ProgrammaniaData-based buying requires data-based selling, a theme that ran through the Association of Magazine Media’s Programmania conference Thursday.

Magazine publishers have an advantage over digital-only publishers. Condé Nast, Hearst, Meredith and Bloomberg Media have all strengthened their first-party data by creating insights and segments within data-management platforms and offering them to advertisers.

“Not only do we have tremendous storytelling abilities, we have deep insights from an audience standpoint,” said Lesley Nadler, executive director and head of digital sales for Condé Nast, during a conference panel.

“We introduced to the marketplace a new notion of premium at scale,” Nadler said, referring to Condé Nast’s 80 million readers, from which advertisers can buy premium contexts.

Meredith has created over 4,000 attributes in its DMP, which it sells to advertisers and also leverages to understand advertisers’ buying strategies.

For instance, Meredith mapped bidding data to its segments and realized one advertiser was bidding and losing often on gardening content. That insight paved the way for a conversation with the advertiser about setting up a private marketplace to give the advertiser access.

When creating data segments, Meredith considers how audience behavior maps to different parts of the customer journey. A segment created from people who save recipes, for example, can be used by an advertiser interested in buying audiences with purchase intent.

“Those are powerful data sets,” said Alysia Borsa, SVP and chief data officer for Meredith Digital. “Make sure you capture them.”

Hearst took its data-management platform Core Audience, part of its iCrossing marketing business, and “repositioned it as an audience and performance arm that services the entire organization,” said Todd Haskell, SVP and chief revenue officer for Hearst Magazines Digital Media.

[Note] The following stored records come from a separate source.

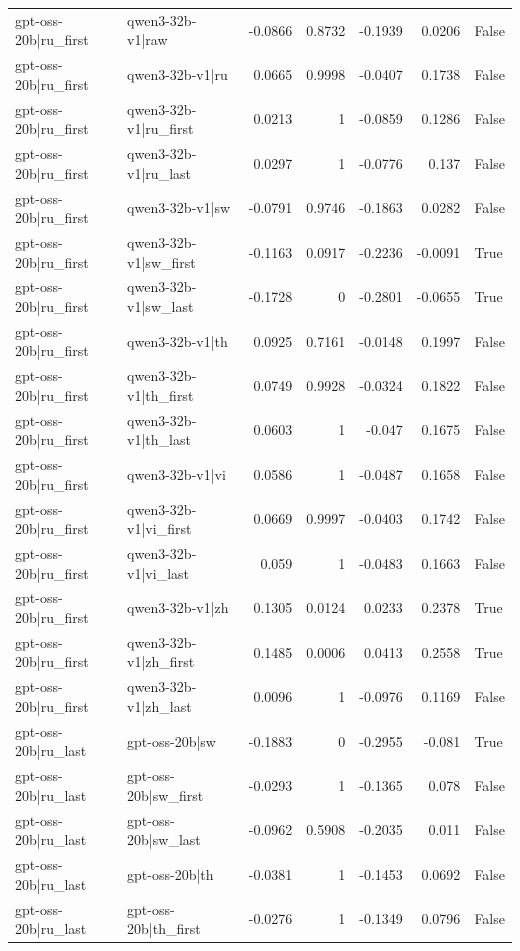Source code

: \begin{table}
\begin{tabular}{l l r r r r l}
gpt-oss-20b|ru_first & qwen3-32b-v1|raw & -0.0866 & 0.8732 & -0.1939 & 0.0206 & False \\
gpt-oss-20b|ru_first & qwen3-32b-v1|ru & 0.0665 & 0.9998 & -0.0407 & 0.1738 & False \\
gpt-oss-20b|ru_first & qwen3-32b-v1|ru_first & 0.0213 & 1 & -0.0859 & 0.1286 & False \\
gpt-oss-20b|ru_first & qwen3-32b-v1|ru_last & 0.0297 & 1 & -0.0776 & 0.137 & False \\
gpt-oss-20b|ru_first & qwen3-32b-v1|sw & -0.0791 & 0.9746 & -0.1863 & 0.0282 & False \\
gpt-oss-20b|ru_first & qwen3-32b-v1|sw_first & -0.1163 & 0.0917 & -0.2236 & -0.0091 & True \\
gpt-oss-20b|ru_first & qwen3-32b-v1|sw_last & -0.1728 & 0 & -0.2801 & -0.0655 & True \\
gpt-oss-20b|ru_first & qwen3-32b-v1|th & 0.0925 & 0.7161 & -0.0148 & 0.1997 & False \\
gpt-oss-20b|ru_first & qwen3-32b-v1|th_first & 0.0749 & 0.9928 & -0.0324 & 0.1822 & False \\
gpt-oss-20b|ru_first & qwen3-32b-v1|th_last & 0.0603 & 1 & -0.047 & 0.1675 & False \\
gpt-oss-20b|ru_first & qwen3-32b-v1|vi & 0.0586 & 1 & -0.0487 & 0.1658 & False \\
gpt-oss-20b|ru_first & qwen3-32b-v1|vi_first & 0.0669 & 0.9997 & -0.0403 & 0.1742 & False \\
gpt-oss-20b|ru_first & qwen3-32b-v1|vi_last & 0.059 & 1 & -0.0483 & 0.1663 & False \\
gpt-oss-20b|ru_first & qwen3-32b-v1|zh & 0.1305 & 0.0124 & 0.0233 & 0.2378 & True \\
gpt-oss-20b|ru_first & qwen3-32b-v1|zh_first & 0.1485 & 0.0006 & 0.0413 & 0.2558 & True \\
gpt-oss-20b|ru_first & qwen3-32b-v1|zh_last & 0.0096 & 1 & -0.0976 & 0.1169 & False \\
gpt-oss-20b|ru_last & gpt-oss-20b|sw & -0.1883 & 0 & -0.2955 & -0.081 & True \\
gpt-oss-20b|ru_last & gpt-oss-20b|sw_first & -0.0293 & 1 & -0.1365 & 0.078 & False \\
gpt-oss-20b|ru_last & gpt-oss-20b|sw_last & -0.0962 & 0.5908 & -0.2035 & 0.011 & False \\
gpt-oss-20b|ru_last & gpt-oss-20b|th & -0.0381 & 1 & -0.1453 & 0.0692 & False \\
gpt-oss-20b|ru_last & gpt-oss-20b|th_first & -0.0276 & 1 & -0.1349 & 0.0796 & False \\

\end{tabular}
\end{table}
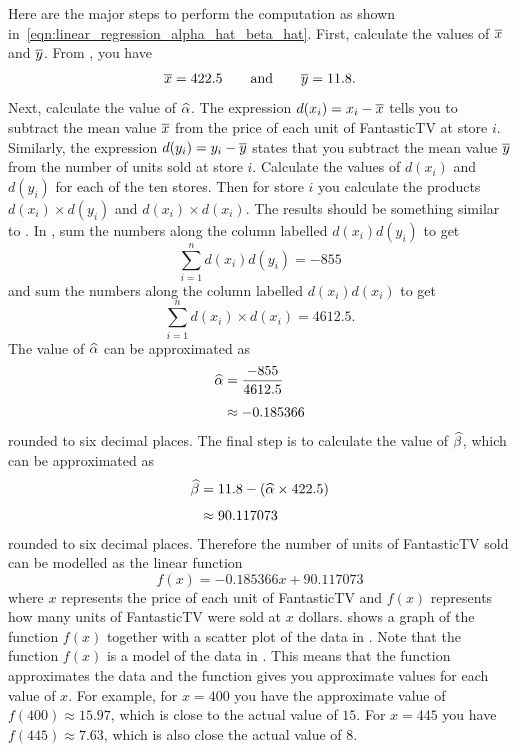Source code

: \documentclass[a4paper,oneside,12pt]{article}
\begin{document}
Here are the major steps to perform the computation as shown
in~\eqref{eqn:linear_regression_alpha_hat_beta_hat}.  First, calculate
the values of $\overline{x}$ and $\overline{y}$.  From , you have
\[
\overline{x}
=
422.5
\qquad
\text{and}
\qquad
\overline{y}
=
11.8.
\]
Next, calculate the value of $\widehat{\alpha}$.  The expression
$d(x_i) = x_i - \overline{x}$ tells you to subtract the mean value $\overline{x}$
from the price of each unit of FantasticTV at store $i$.  Similarly,
the expression $d(y_i) = y_i - \overline{y}$ states that you subtract the
mean value $\overline{y}$ from the number of units sold at store $i$.
Calculate the values of $d(x_i)$ and $d(y_i)$ for each of the ten
stores.  Then for store $i$ you calculate the products
$d(x_i) \times d(y_i)$ and $d(x_i) \times d(x_i)$.  The results should
be something similar to
.  In
, sum the numbers
along the column labelled $d(x_i) d(y_i)$ to get
\[
\sum_{i=1}^n d(x_i) d(y_i)
=
-855
\]
and sum the numbers along the column labelled $d(x_i) d(x_i)$ to get
\[
\sum_{i=1}^n d(x_i) \times d(x_i)
=
4612.5.
\]
The value of $\widehat{\alpha}$ can be approximated as
\begin{align*}
\widehat{\alpha}
&=
\frac{-855}{4612.5} \\[4pt]
&\approx
-0.185366
\end{align*}
rounded to six decimal places.  The final step is to calculate the
value of $\widehat{\beta}$, which can be approximated as
\begin{align*}
\widehat{\beta}
&=
11.8 - (\widehat{\alpha} \times 422.5) \\[4pt]
&\approx
90.117073
\end{align*}
rounded to six decimal places.  Therefore the number of units of
FantasticTV sold can be modelled as the linear function
\[
f(x)
=
-0.185366 x + 90.117073
\]
where $x$ represents the price of each unit of FantasticTV and $f(x)$
represents how many units of FantasticTV were sold at $x$ dollars.
 shows a graph of the function
$f(x)$ together with a scatter plot of the data in
.  Note that the function $f(x)$ is a model of the
data in .  This means that the function
approximates the data and the function gives you approximate values
for each value of $x$.  For example, for $x = 400$ you have the
approximate value of $f(400) \approx 15.97$, which is close to the
actual value of $15$.  For $x = 445$ you have $f(445) \approx 7.63$,
which is also close the actual value of $8$.
\end{document}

Sales engineers, which Haskell finds in short supply, are key to activating data.

“People in operations or project management make a huge difference in customer satisfaction,” Haskell said. “We’re thinking about how to develop their careers so they want to stay with us longer.”

While many talk about training salespeople to be fluent in programmatic, Haskell said the harder part is finding people who understand how to execute the deals.

Bloomberg Media Group recruited a NASA-trained data science team to activate its audience data, said Paul Caine, chief revenue and chief partnerships officer for Bloomberg Media Group.

Finally, when a publisher or advertiser shares its first-party data, there must be trust.

“I’m convinced that the future success of what we do today is based on collaboration,” said Mac Delaney, SVP of programmatic at media agency Starcom Mediavest. “Where data is shared, there has to be trust and reassurance.”

The stakes are high. Publishers and buyers who succeed in collaborating with data will “come out first,” he said.

Publishers should also think about applying data beyond just programmatic sales, said Anush Prabhu, partner and chief planning and investment officer for agency Deutsch NY.

“People don’t differentiate between data-driven and programmatic,” Prabhu said. “Data can be a tactic for anything. We’re trying to meld creativity in buying more often, because more is possible now.”